Attestation d’accueil

Un étranger, qui souhaite venir en France pour une visite privée ou familiale inférieure à 3 mois, doit présenter un justificatif d’hébergement. Ce document est appelé attestation d’accueil.

L’attestation d’accueil est un formulaire rempli et signé par la personne qui se propose d’assurer le logement d’un étranger pendant son séjour.
La demande est faite en mairie. L’attestation est délivrée si l’hébergeant remplit certaines conditions. En cas de refus, des recours sont possibles.
 
L’attestation d’accueil concerne tout étranger souhaitant séjourner moins de 3 mois en France, dans le cadre d’une visite privée ou familiale, sauf : 

  • ressortissant d’un pays de l’Espace économique européen, suisse, andorran ou monégasque
  • titulaire d’un visa de circulation Schengen, valable 1 an minimum pour plusieurs entrées
  • titulaire d’un visa carte de séjour à solliciter dans les 2 mois suivant l’arrivée,
  • personne effectuant un séjour humanitaire ou dans le cadre d’un échange culturel, sous conditions 

Attention, l’attestation d’accueil est payante (30 €).

Pièces à fournir

La demande est faite et signée sur place sur le formulaire cerfa n°10798*03, remis au guichet de la mairie.
 
Le demandeur doit présenter les originaux des pièces suivantes :

  • justificatif d’identité (carte d’identité ou passeport pour le Français, l’Européen ou le Suisse ; titre de séjour pour les autres étrangers impérativement à la bonne d-adresse),
  • Si vous êtes locataire : contrat de location + dernière quittance de loyer 
  • Si vous êtes propriétaire : acte de propriété + dernier avis de taxe foncière
  • justificatif de domicile (quittance de téléphone ou EDF ou EAUX) ;
  • tout document justifiant ses ressources (3 derniers bulletins de salaire, dernier avis d’imposition, indemnités chômage ou retraite, allocations familiales) et son engagement à prendre en charge financièrement l’étranger s’il est défaillant,
  • tout document sur sa capacité à héberger le ou les étrangers dans des conditions normales de logement (en termes de superficie, de sécurité, de salubrité et de confort du logement),
  • un timbre fiscal pour un montant de 30 €
  • si l’attestation d’accueil concerne un mineur non accompagné, une attestation sur papier libre des détenteurs de l’autorité parentale, précisant la durée et l’objet du séjour de l’enfant + copie de la pièce d’identité du signataire de l’attestation.
  • Se munir du numéro de passeport du ou des visiteurs, qui doit être inscrit sur le formulaire (ainsi que les dates de délivrance et d’expiration et lieu d’établissement) + état civil et adresse de la personne hébergée + dates exactes du séjour

 
À noter

  • Un justificatif d’assurance est exigé au consulat (prise soit par l’hébergeant soit par l’hébergé et présenté aux autorités consulaires lors de la demande de visa) ;
  • L’appréciation des conditions de logement est rétablie et des enquêtes au domicile sont possibles ;
  • L’engagement de l’hébergeant à prendre en charge les frais de séjour de l’hébergé si celui-ci ne peut le faire.

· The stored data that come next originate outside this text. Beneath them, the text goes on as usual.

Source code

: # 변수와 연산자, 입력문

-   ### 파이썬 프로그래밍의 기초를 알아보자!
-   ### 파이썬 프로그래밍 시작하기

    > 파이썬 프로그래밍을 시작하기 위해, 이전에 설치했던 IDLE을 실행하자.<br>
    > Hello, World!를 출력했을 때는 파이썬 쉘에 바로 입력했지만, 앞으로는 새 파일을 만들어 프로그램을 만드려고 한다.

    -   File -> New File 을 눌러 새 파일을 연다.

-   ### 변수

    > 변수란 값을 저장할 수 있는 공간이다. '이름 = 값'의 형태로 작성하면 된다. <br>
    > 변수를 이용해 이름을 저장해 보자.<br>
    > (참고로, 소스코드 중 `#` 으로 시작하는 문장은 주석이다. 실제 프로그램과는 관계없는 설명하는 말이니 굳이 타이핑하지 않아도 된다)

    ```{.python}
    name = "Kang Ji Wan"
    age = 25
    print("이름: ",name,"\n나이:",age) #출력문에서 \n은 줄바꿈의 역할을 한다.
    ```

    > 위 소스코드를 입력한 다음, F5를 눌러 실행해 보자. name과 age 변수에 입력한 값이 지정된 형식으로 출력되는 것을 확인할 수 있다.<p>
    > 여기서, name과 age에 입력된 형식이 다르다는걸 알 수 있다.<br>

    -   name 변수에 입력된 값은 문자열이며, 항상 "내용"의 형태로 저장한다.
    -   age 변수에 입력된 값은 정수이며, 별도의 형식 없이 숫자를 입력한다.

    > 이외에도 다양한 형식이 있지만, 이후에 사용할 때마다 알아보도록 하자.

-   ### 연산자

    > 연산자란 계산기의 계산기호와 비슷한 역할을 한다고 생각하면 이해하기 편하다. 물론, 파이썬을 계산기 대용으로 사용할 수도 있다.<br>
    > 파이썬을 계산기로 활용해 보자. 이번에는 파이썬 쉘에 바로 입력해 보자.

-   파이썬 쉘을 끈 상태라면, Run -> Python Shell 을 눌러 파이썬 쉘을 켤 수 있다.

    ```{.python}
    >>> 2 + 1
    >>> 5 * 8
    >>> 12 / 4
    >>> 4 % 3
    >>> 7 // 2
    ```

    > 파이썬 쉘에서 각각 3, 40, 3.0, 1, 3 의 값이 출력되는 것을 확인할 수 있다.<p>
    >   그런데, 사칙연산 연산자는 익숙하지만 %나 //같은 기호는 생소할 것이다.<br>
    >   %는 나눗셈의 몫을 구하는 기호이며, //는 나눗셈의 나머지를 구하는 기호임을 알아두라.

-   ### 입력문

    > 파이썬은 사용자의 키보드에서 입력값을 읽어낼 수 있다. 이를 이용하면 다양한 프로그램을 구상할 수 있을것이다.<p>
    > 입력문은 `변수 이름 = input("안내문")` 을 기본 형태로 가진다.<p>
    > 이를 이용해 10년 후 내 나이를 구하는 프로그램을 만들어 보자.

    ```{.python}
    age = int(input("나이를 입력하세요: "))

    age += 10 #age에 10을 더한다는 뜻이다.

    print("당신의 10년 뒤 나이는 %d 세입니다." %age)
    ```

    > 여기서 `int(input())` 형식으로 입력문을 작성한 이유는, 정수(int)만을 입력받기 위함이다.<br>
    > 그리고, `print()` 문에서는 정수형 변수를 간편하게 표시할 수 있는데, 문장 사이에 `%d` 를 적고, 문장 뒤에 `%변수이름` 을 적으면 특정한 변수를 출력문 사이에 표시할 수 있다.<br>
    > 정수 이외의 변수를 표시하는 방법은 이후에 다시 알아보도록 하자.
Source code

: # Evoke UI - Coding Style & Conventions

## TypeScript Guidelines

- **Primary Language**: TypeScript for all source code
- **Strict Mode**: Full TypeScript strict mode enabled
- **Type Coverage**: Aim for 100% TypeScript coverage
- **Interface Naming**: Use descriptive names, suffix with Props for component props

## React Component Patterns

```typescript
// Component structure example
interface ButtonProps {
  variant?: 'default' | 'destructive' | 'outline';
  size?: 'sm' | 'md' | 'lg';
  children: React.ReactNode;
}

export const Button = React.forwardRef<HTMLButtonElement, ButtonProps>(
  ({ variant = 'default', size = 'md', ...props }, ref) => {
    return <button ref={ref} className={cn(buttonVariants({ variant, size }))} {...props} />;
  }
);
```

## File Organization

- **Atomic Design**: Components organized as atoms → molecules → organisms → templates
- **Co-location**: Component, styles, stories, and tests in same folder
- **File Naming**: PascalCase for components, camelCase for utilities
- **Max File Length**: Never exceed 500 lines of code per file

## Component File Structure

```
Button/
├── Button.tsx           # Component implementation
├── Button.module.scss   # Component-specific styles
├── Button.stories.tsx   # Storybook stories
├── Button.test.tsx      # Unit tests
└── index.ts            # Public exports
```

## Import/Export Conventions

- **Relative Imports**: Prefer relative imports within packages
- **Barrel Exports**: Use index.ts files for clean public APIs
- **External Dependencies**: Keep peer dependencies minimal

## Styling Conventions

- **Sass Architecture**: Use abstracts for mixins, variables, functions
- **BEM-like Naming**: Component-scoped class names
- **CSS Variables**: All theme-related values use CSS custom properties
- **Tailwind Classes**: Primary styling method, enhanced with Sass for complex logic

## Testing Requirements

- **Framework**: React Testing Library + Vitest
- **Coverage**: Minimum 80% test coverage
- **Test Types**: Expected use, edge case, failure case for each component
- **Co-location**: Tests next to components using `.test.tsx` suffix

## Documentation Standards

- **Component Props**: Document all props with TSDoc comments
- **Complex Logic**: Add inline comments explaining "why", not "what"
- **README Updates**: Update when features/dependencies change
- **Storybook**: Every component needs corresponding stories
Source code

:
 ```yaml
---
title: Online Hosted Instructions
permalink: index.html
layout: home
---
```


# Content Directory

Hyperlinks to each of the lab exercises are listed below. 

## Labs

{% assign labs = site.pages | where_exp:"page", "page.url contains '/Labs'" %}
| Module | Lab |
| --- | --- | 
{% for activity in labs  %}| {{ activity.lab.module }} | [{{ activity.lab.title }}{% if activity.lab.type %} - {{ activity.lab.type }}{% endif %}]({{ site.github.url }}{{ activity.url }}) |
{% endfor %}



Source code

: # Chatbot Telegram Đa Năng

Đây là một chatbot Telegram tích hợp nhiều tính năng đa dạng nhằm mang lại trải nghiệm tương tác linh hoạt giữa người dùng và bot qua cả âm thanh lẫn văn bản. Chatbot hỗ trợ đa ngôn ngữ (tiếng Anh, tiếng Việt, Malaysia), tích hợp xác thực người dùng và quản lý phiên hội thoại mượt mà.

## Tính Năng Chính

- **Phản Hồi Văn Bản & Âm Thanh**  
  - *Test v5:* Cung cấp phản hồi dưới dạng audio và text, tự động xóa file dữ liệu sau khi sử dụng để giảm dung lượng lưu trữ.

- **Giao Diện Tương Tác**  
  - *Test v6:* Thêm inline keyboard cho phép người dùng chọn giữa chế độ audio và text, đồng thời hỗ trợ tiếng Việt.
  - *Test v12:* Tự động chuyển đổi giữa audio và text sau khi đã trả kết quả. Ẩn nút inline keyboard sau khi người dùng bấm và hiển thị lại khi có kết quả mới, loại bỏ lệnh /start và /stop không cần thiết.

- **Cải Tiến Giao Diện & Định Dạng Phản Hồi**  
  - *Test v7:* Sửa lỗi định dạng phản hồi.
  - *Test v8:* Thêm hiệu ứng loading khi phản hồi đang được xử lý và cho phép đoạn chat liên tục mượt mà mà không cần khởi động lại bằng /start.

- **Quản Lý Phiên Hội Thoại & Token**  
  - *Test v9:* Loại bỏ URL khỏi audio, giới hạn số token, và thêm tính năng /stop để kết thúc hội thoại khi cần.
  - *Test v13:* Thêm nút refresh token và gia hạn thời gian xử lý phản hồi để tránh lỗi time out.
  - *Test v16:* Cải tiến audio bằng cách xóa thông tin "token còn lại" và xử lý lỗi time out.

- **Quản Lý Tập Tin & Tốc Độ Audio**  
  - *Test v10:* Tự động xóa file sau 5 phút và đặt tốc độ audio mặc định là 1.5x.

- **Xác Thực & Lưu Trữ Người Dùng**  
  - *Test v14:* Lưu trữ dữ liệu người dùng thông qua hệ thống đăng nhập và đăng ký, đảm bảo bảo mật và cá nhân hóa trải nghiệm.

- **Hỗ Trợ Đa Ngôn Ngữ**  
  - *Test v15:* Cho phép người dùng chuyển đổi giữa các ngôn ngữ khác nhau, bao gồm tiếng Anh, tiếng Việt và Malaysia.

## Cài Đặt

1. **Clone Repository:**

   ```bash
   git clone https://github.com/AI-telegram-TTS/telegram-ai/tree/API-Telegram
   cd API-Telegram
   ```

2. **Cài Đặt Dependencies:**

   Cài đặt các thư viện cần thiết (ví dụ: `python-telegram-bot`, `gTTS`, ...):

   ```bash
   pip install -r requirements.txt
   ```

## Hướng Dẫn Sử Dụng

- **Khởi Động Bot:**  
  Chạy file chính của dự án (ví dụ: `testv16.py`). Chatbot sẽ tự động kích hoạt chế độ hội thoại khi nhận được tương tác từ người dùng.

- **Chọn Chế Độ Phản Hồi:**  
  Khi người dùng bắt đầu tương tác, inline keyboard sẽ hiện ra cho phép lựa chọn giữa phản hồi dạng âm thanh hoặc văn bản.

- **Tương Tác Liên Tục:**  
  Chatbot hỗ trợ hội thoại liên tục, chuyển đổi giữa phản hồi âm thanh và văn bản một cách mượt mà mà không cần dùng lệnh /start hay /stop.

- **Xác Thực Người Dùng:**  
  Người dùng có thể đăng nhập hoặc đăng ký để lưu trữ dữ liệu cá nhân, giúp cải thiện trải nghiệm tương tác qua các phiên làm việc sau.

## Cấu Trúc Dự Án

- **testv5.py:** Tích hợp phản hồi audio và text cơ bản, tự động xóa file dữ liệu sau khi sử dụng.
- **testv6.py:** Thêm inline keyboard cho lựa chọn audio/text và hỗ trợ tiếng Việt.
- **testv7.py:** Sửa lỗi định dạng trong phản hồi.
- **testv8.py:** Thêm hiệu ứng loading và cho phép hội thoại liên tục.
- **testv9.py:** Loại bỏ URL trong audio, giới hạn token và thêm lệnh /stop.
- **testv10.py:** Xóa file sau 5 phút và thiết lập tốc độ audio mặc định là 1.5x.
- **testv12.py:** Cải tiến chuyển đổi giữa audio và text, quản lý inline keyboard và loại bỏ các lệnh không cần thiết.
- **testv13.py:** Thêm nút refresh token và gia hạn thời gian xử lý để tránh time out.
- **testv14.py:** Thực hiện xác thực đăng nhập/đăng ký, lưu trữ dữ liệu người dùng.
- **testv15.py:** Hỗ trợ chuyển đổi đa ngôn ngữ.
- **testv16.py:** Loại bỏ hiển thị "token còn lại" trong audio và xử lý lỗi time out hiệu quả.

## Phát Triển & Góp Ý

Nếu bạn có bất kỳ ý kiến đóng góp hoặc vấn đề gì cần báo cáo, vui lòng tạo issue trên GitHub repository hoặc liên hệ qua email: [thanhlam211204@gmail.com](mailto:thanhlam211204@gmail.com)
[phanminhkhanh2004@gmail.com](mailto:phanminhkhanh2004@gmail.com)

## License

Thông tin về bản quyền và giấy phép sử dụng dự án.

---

Délivrance de l’attestation

Le délai d’obtention est habituellement entre 2 et 4 semaines.
 
La validation permet notamment au maire de vérifier que le signataire de l’attestation :

  • est bien la personne qui déclare accueillir le ou les visiteurs étrangers,
  • et qu’il peut héberger ses visiteurs dans des conditions normales de logement.

En cas d’avis favorable du maire, l’attestation d’accueil validée est délivrée au demandeur. Il doit se présenter en personne à la mairie.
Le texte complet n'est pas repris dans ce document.